### Work item
Find all lines in the records that include the word "plataforma", and copy them out.

[[ Provided records, beginning ]]

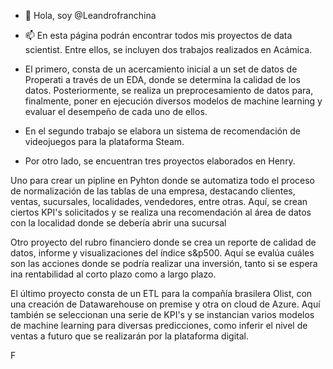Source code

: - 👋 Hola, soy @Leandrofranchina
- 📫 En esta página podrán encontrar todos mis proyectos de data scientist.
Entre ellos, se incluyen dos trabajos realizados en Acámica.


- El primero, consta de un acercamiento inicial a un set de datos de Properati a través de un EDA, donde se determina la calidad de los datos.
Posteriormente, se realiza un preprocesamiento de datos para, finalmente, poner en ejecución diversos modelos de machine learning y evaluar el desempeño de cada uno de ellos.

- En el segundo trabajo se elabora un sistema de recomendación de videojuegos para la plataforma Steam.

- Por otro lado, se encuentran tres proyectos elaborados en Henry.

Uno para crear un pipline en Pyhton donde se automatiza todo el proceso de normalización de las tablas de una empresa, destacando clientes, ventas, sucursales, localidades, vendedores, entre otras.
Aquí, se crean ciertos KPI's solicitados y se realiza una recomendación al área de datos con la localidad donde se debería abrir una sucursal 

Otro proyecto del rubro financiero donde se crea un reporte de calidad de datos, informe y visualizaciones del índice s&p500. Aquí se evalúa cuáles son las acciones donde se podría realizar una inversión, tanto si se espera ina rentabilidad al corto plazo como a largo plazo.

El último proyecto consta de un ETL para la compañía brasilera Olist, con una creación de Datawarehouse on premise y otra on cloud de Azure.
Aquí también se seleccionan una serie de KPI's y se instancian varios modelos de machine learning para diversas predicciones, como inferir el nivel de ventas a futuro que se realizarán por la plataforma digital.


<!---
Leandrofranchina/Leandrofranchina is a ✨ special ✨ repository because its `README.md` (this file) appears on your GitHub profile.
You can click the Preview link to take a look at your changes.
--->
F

[[ Provided records, end ]]

### Task response
- En el segundo trabajo se elabora un sistema de recomendación de videojuegos para la plataforma Steam.
Aquí también se seleccionan una serie de KPI's y se instancian varios modelos de machine learning para diversas predicciones, como inferir el nivel de ventas a futuro que se realizarán por la plataforma digital.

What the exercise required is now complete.